▸ **Your instructions**: Copy each line containing the word "columns" from the records that follow, please.

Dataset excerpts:
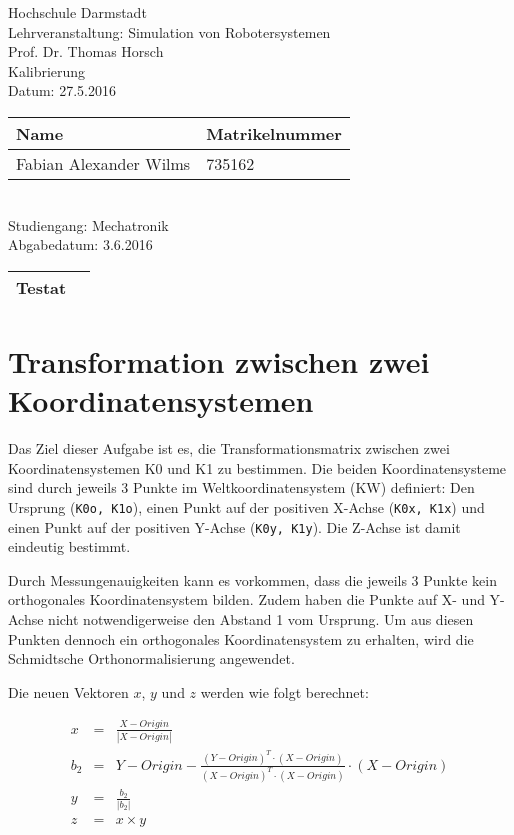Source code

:\documentclass[11pt, a4paper]{article}
\date{\today}
\newcommand{\code}{\texttt}
\begin{document}
\begin{center}
{\Huge Hochschule Darmstadt} \\
\vspace{0.5cm}
Lehrveranstaltung: Simulation von Robotersystemen \\
Prof. Dr. Thomas Horsch \\
Kalibrierung\\
Datum: 27.5.2016 \\
\vfill
\renewcommand{\arraystretch}{2}
	\begin{tabular}{| l | l |}
	\hline
	Name & Matrikelnummer \\ \hline
	Fabian Alexander Wilms & 735162 \\ \hline
	\end{tabular} \\
\vspace{0.5cm}
Studiengang: Mechatronik \\
Abgabedatum: 3.6.2016 \\
\vspace{0.5cm}
\begin{tabular}{| l | p{5cm} |}
	\hline
	Testat & \\ \hline
\end{tabular}
\renewcommand{\arraystretch}{1}
\end{center}
\newpage
\tableofcontents
\newpage
\section{Transformation zwischen zwei Koordinatensystemen}
Das Ziel dieser Aufgabe ist es, die Transformationsmatrix zwischen zwei Koordinatensystemen K0 und K1 zu bestimmen. Die beiden Koordinatensysteme sind durch jeweils 3 Punkte im Weltkoordinatensystem (KW) definiert: Den Ursprung (\code{K0o, K1o}), einen Punkt auf der positiven X-Achse (\code{K0x, K1x}) und einen Punkt auf der positiven Y-Achse (\code{K0y, K1y}). Die Z-Achse ist damit eindeutig bestimmt.

Durch Messungenauigkeiten kann es vorkommen, dass die jeweils 3 Punkte kein orthogonales Koordinatensystem bilden. Zudem haben die Punkte auf X- und Y-Achse nicht notwendigerweise den Abstand 1 vom Ursprung. Um aus diesen Punkten dennoch ein orthogonales Koordinatensystem zu erhalten, wird die Schmidtsche Orthonormalisierung angewendet.

Die neuen Vektoren $x$, $y$ und $z$ werden wie folgt berechnet:

\begin{eqnarray*}
x &=& \frac{X-Origin}{|X-Origin|} \\
b_2 &=& Y - Origin - \frac{(Y-Origin)^T \cdot (X-Origin)}{(X-Origin)^T \cdot (X-Origin)} \cdot (X- Origin) \\
y &=& \frac{b_2}{|b_2|} \\
z &=& x \times y
\end{eqnarray*}
\end{document}
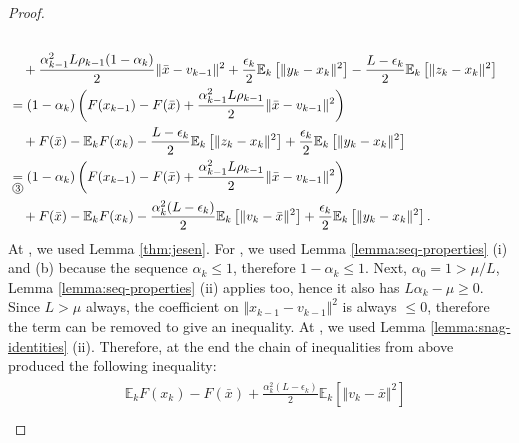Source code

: \documentclass[12pt]{article}
\newcommand{\expect}{\ensuremath{\mathbb E}}
\begin{document}
\begin{proof}
{\begin{align*}
                \\&\quad 
                    + \frac{\alpha_{k - 1}^2L \rho_{k - 1}(1 - \alpha_k)}{2}\Vert \bar x - v_{k - 1}\Vert^2
                    + \frac{\epsilon_k}{2}\expect_k \left[\Vert y_k - x_k \Vert^2\right] 
                    - \frac{L - \epsilon_k}{2}\expect_k \left[\Vert z_k - x_k\Vert^2\right]
                \\&= 
                (1 - \alpha_k)\left(
                    F(x_{k - 1}) - F(\bar x)
                    + \frac{\alpha_{k - 1}^2L\rho_{k - 1}}{2}\Vert \bar x - v_{k - 1}\Vert^2
                \right)
                    \\ &\quad 
                    + F(\bar x) - \expect_kF(x_k) 
                    - \frac{L - \epsilon_k}{2}\expect_k \left[\Vert z_k - x_k\Vert^2\right]
                    + \frac{\epsilon_k}{2}\expect_k \left[\Vert y_k - x_k \Vert^2\right] 
                \\
                &\underset{\circled{3}}{=} 
                (1 - \alpha_k)\left(
                    F(x_{k - 1}) - F(\bar x)
                    + \frac{\alpha_{k - 1}^2L\rho_{k - 1}}{2}\Vert \bar x - v_{k - 1}\Vert^2
                \right)
                    \\ &\quad 
                    + F(\bar x) - \expect_kF(x_k) 
                    - \frac{\alpha_k^2(L - \epsilon_k)}{2}\expect_k \left[\Vert v_k - \bar x\Vert^2\right]
                    + \frac{\epsilon_k}{2}\expect_k \left[\Vert y_k - x_k \Vert^2\right]. 
            \end{align*}
            }
            At , we used Lemma \ref{thm:jesen}. 
            For , we used Lemma \ref{lemma:seq-properties} (i) and (b) because the sequence $\alpha_k \le 1$, therefore $1 - \alpha_k \le 1$. 
            Next, $\alpha_0 = 1 > \mu/L$, Lemma \ref{lemma:seq-properties} (ii) applies too, hence it also has $L\alpha_k - \mu \ge 0$. 
            Since $L > \mu$ always, the coefficient on $\Vert x_{k - 1} - v_{k - 1}\Vert^2$ is always $\le 0$, therefore the term can be removed to give an inequality. 
            At , we used Lemma \ref{lemma:snag-identities} (ii). 
            Therefore, at the end the chain of inequalities from above produced the following inequality: 
            \begin{align}\begin{split}
                & \expect_kF(x_k) - F(\bar x) 
                + \frac{\alpha_k^2(L - \epsilon_k)}{2}\expect_k \left[\Vert v_k - \bar x\Vert^2\right]
                \\

\end{split}
\end{align}
\end{proof}
\end{document}
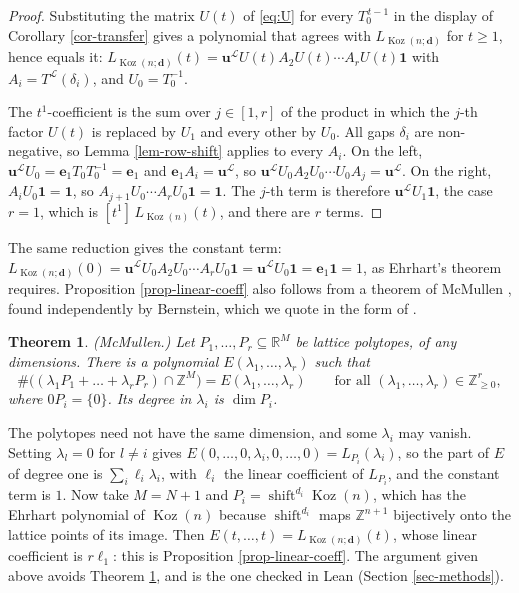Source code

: \documentclass[11pt, a4paper, abstract=yes]{scrartcl}
\theoremstyle{definition}
\theoremstyle{remark}
\theoremstyle{plain}
\newtheorem{theorem}[definition]{Theorem}
\newcommand{\vek}[1]{\boldsymbol{#1}}
\theoremstyle{remark}
\theoremstyle{plain}
\newcommand{\Koz}{\operatorname{Koz}}
\newcommand{\shift}{\operatorname{shift}}
\let\autocite\cite
\begin{document}
\begin{proof}
Substituting the matrix \(U(t)\) of \eqref{eq:U} for every \(T_0^{\,t-1}\) in the
display of Corollary \ref{cor-transfer} gives a polynomial that agrees with \(L_{\Koz(n;\vek d)}\) for
\(t\ge1\), hence equals it:
\(L_{\Koz(n;\vek d)}(t)=\vek u^{\mathcal L}U(t)A_2U(t)\cdots A_rU(t)\vek 1\) with
\(A_i=T^{\mathcal L}(\delta_i)\), and \(U_0=T_0^{-1}\).

The \(t^1\)-coefficient is the sum over \(j\in[1,r]\) of the product in which the \(j\)-th factor
\(U(t)\) is replaced by \(U_1\) and every other by \(U_0\). All gaps \(\delta_i\) are non-negative,
so Lemma \ref{lem-row-shift} applies to every \(A_i\). On the left,
\(\vek u^{\mathcal L}U_0=\vek e_1T_0T_0^{-1}=\vek e_1\) and \(\vek e_1A_i=\vek u^{\mathcal L}\), so
\(\vek u^{\mathcal L}U_0A_2U_0\cdots U_0A_j=\vek u^{\mathcal L}\). On the right, \(A_iU_0\vek 1=\vek 1\),
so \(A_{j+1}U_0\cdots A_rU_0\vek 1=\vek 1\). The \(j\)-th term is therefore
\(\vek u^{\mathcal L}U_1\vek 1\), the case \(r=1\), which is \([t^1]\,L_{\Koz(n)}(t)\), and there are
\(r\) terms.
\end{proof}

The same reduction gives the constant term:
\(L_{\Koz(n;\vek d)}(0)=\vek u^{\mathcal L}U_0A_2U_0\cdots A_rU_0\vek 1=\vek u^{\mathcal L}U_0\vek 1=\vek e_1\vek 1=1\),
as Ehrhart's theorem requires. Proposition \ref{prop-linear-coeff} also follows from a theorem of
McMullen \autocite{McMullen1977}, found independently by Bernstein, which we quote in the form of
\autocite[Theorem 2.3]{HaaseJuhnkeSanyalTheobald2017}.

\begin{theorem}
(\emph{McMullen}.) Let \(P_1,\dots,P_r\subseteq\mathbb R^M\) be lattice polytopes, of any dimensions. There is
a polynomial \(E(\lambda_1,\dots,\lambda_r)\) such that
\[
  \#\bigl((\lambda_1P_1+\dots+\lambda_rP_r)\cap\mathbb Z^M\bigr)=E(\lambda_1,\dots,\lambda_r)
  \qquad\text{for all }(\lambda_1,\dots,\lambda_r)\in\mathbb Z_{\ge0}^r,
\]
where \(0P_i=\lbrace0\rbrace\). Its degree in \(\lambda_i\) is \(\dim P_i\).
\label{thm-mcmullen}
\end{theorem}

The polytopes need not have the same dimension, and some \(\lambda_i\) may vanish. Setting
\(\lambda_l=0\) for \(l\ne i\) gives \(E(0,\dots,0,\lambda_i,0,\dots,0)=L_{P_i}(\lambda_i)\), so the part of
\(E\) of degree one is \(\sum_i\ell_i\lambda_i\), with \(\ell_i\) the linear coefficient of \(L_{P_i}\),
and the constant term is \(1\). Now take \(M=N+1\) and \(P_i=\shift^{d_i}\Koz(n)\), which has the
Ehrhart polynomial of \(\Koz(n)\) because \(\shift^{d_i}\) maps \(\mathbb Z^{n+1}\) bijectively onto the
lattice points of its image. Then \(E(t,\dots,t)=L_{\Koz(n;\vek d)}(t)\), whose linear coefficient is
\(r\ell_1\): this is Proposition \ref{prop-linear-coeff}. The argument given above avoids
Theorem \ref{thm-mcmullen}, and is the one checked in Lean (Section \ref{sec-methods}).
\end{document}
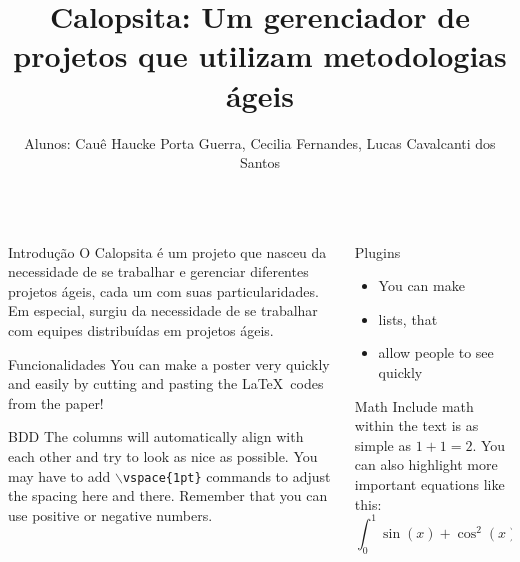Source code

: \documentclass[serif,mathserif,final]{beamer}
\title{Calopsita: Um gerenciador de projetos que utilizam metodologias ágeis}
\author{Alunos: Cauê Haucke Porta Guerra, Cecilia Fernandes, Lucas Cavalcanti dos Santos}
\newcommand{\calopsita}{Calopsita}
\begin{document}
\begin{frame}{}
  \begin{columns}[t]

    \begin{column}{0.32\linewidth}

      \begin{block}{Introdução}
        O \calopsita{} é um projeto que nasceu da necessidade de se trabalhar e gerenciar diferentes projetos ágeis, cada um com suas particularidades. Em especial, surgiu da necessidade de se trabalhar com equipes distribuídas em projetos ágeis. 
      \end{block}

      \begin{block}{Funcionalidades}
        You can make a poster very quickly and easily by cutting and pasting
        the \LaTeX~codes from the paper!
      \end{block}

      \begin{block}{BDD}
        The columns will automatically align with each other and try to look
        as nice as possible.  You may have to add {\tt$\backslash$vspace\{1pt\}}
        commands to adjust the spacing here and there.  Remember that you can
        use positive or negative numbers.
      \end{block}

    \end{column}%

    \begin{column}{0.32\linewidth}

      \begin{block}{Plugins}
        \begin{itemize}
          \item You can make
          \item lists, that
          \item allow people to see quickly
        \end{itemize}
      \end{block}

      \begin{block}{Math}
        Include math within the text is as simple as $1+1=2$.  You can also
        highlight more important equations like this:
        \begin{equation*}
          \int_0^1\sin(x)+\cos^2(x)+\alpha x~d\!x
        \end{equation*}
      \end{block}


\end{column}
\end{columns}
\end{frame}
\end{document}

▸ **Solution below**:
  \begin{columns}[t]
        The columns will automatically align with each other and try to look
\end{columns}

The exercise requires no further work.